In this paper, we demonstrated a statistical approach which uses synthetic populations and statistical models of arterial hypertension prevalence to distinguish several cases of ACS–associated EMS call concentration in the urban areas:

  • High \(r_1\) values for any corresponding number of EMS calls (Fig. 7) might indicate locations where acute coronary syndrome cases happen despite the low AH+ population density (for instance, particular industrial zones).

  • Average to low \(r_2\) values for high number of EMS calls (Fig. 8, red spots without green points) correspond to areas with high population density.

  • High \(r_2\) values and low \(r_1\) values for high number of EMS calls (Fig. 8, red spots with green points) might indicate areas where the excessive number of ACS cases cannot be explained neither by the high population density, nor by AH prevalence, thus they might indicate neighborhoods with unknown negative factors.

It is worth noting that due to the properties of our EMS dataset (see Sect. 2.1 and Fig. 3) most of the locations with extremely high \(r_1\) and \(r_2\) correspond to the number of EMS calls in a grid cell equal to 1. Ascribing EMS calls to one or another property of the area based on such a small number of observations is definitely premature, and thus our interpretations given earlier in the text should be continuously tested using the new data on EMS calls. Despite the fact that we cannot draw any definite and final conclusions, in the author’s opinion, the study successfully introduces the application of the concept of using synthesized data for health conditions of unknown prevalence (arterial hypertension) to categorize spatial distribution of their acute repercussions (acute coronary syndrome). As it was demonstrated by the authors before [2], the same approach can be successfully used in case of opioid drug usage, and we expect to broaden the scope of its application by applying it in other domains.
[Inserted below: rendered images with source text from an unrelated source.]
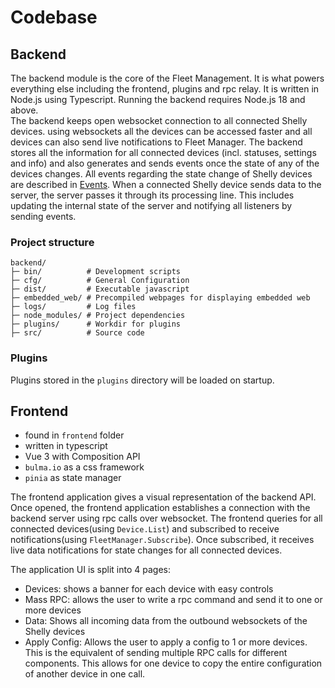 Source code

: # Codebase 

## Backend

The backend module is the core of the Fleet Management. It is what powers everything else including the frontend, plugins and rpc relay. It is written in Node.js using Typescript. Running the backend requires Node.js 18 and above.  
The backend keeps open websocket connection to all connected Shelly devices. using websockets all the devices can be accessed faster and all devices can also send live notifications to Fleet Manager. The backend stores all the information for all connected devices (incl. statuses, settings and info) and also generates and sends events once the state of any of the devices changes. All events regarding the state change of Shelly devices are described in [Events](./events.md). When a connected Shelly device sends data to the server, the server passes it through its processing line. This includes updating the internal state of the server and notifying all listeners by sending events.

### Project structure
```
backend/
├─ bin/          # Development scripts
├─ cfg/          # General Configuration
├─ dist/         # Executable javascript
├─ embedded_web/ # Precompiled webpages for displaying embedded web
├─ logs/         # Log files
├─ node_modules/ # Project dependencies
├─ plugins/      # Workdir for plugins
├─ src/          # Source code
```
### Plugins

Plugins stored in the `plugins` directory will be loaded on startup.

## Frontend
- found in `frontend` folder
- written in typescript
- Vue 3 with Composition API
- `bulma.io` as a css framework
- `pinia` as state manager

The frontend application gives a visual representation of the backend API. Once opened, the frontend application establishes a connection with the backend server using rpc calls over websocket. The frontend queries for all connected devices(using `Device.List`) and subscribed to receive notifications(using `FleetManager.Subscribe`). Once subscribed, it receives live data notifications for state changes for all connected devices.

The application UI is split into 4 pages:
- Devices: shows a banner for each device with easy controls
- Mass RPC: allows the user to write a rpc command and send it to one or more devices
- Data: Shows all incoming data from the outbound websockets of the Shelly devices
- Apply Config: Allows the user to apply a config to 1 or more devices. This is the equivalent of sending multiple RPC calls for different components. This allows for one device to copy the entire configuration of another device in one call. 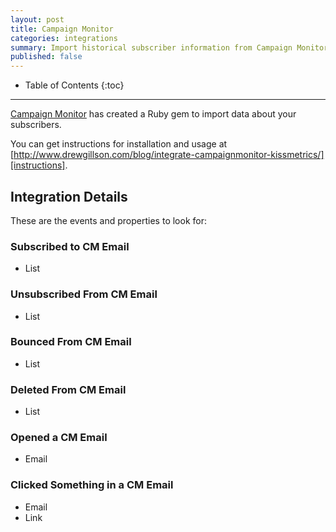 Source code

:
 ```yaml
---
layout: post
title: Campaign Monitor
categories: integrations
summary: Import historical subscriber information from Campaign Monitor into KISSmetrics.
published: false
---
```

* Table of Contents
{:toc}
* * *

[Campaign Monitor][campaign-monitor] has created a Ruby gem to import data about your subscribers.

You can get instructions for installation and usage at [http://www.drewgillson.com/blog/integrate-campaignmonitor-kissmetrics/][instructions].

## Integration Details

These are the events and properties to look for:

### Subscribed to CM Email

* List

### Unsubscribed From CM Email

* List

### Bounced From CM Email

* List

### Deleted From CM Email

* List

### Opened a CM Email

* Email

### Clicked Something in a CM Email

* Email
* Link


[campaign-monitor]: http://www.campaignmonitor.com/integrations/kissmetrics-ruby-gem
[instructions]: http://www.drewgillson.com/blog/integrate-campaignmonitor-kissmetrics/ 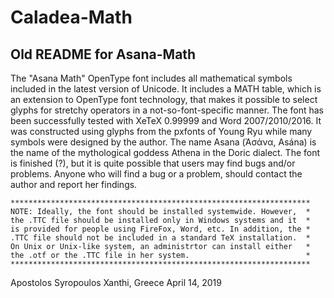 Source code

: # Caladea-Math



## Old README for Asana-Math

The "Asana Math" OpenType font includes all mathematical symbols
included in the latest version of Unicode. It includes a MATH 
table, which is an extension to OpenType font technology, that 
makes it possible to select glyphs for stretchy operators in a 
not-so-font-specific manner. The font has been successfully tested 
with XeTeX 0.99999 and Word 2007/2010/2016. It was constructed using 
glyphs from the pxfonts of Young Ryu while many symbols were designed 
by the author. The name  Asana (Ἀσάνα, Asána) is the name of the 
mythological goddess Athena in the Doric dialect. The font is 
finished (?), but it is quite possible that users may find bugs 
and/or problems. Anyone who will find a bug or a problem, should 
contact the author and report her findings. 

```
*******************************************************************
NOTE: Ideally, the font should be installed systemwide. However,  *
the .TTC file should be installed only in Windows systems and it  *
is provided for people using FireFox, Word, etc. In addition, the *
.TTC file should not be included in a standard TeX installation.  *
On Unix or Unix-like system, an administrtor can install either   *
the .otf or the .TTC file in her system.                          *
*******************************************************************
```

Apostolos Syropoulos
Xanthi, Greece
April 14, 2019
As to the current research, we plan the following directions of its further development:

  • Currently, the time periods of the EMS calls information and synthetic population data do not match, which might cause the bias in the estimated values of the indicators. We plan to reproduce the results of this study using the actualized data sets.

  • The enhanced statistical model for AH is considered to make the calculation of the number of AH+ individuals more accurate.

  • The values of \(r_1\) are almost the same for the cases of (a) 1 EMS call in presence of 0 AH+ individuals, and (b) 2n calls in presence of n AH+ individuals, so those cases cannot be distinguished by using indicators such as \(r_1\), although they are essentially different. We want to explore the possibility of using a yet another indicator which will take into account the absolute number of dwellers in the neighborhood and will have a meaningful interpretation.

  • We have access to a number of health records of the people hospitalized with ACS in a human–readable format, which contains information about their AH status. Using natural language processing tools, we plan to obtain a digital version of this data set and consequently to assess numerically the connection between AH and ACS cases in Saint Petersburg. This result will help reduce uncertainty in the results of the current study connected with analyzing the distribution of \(r_1\).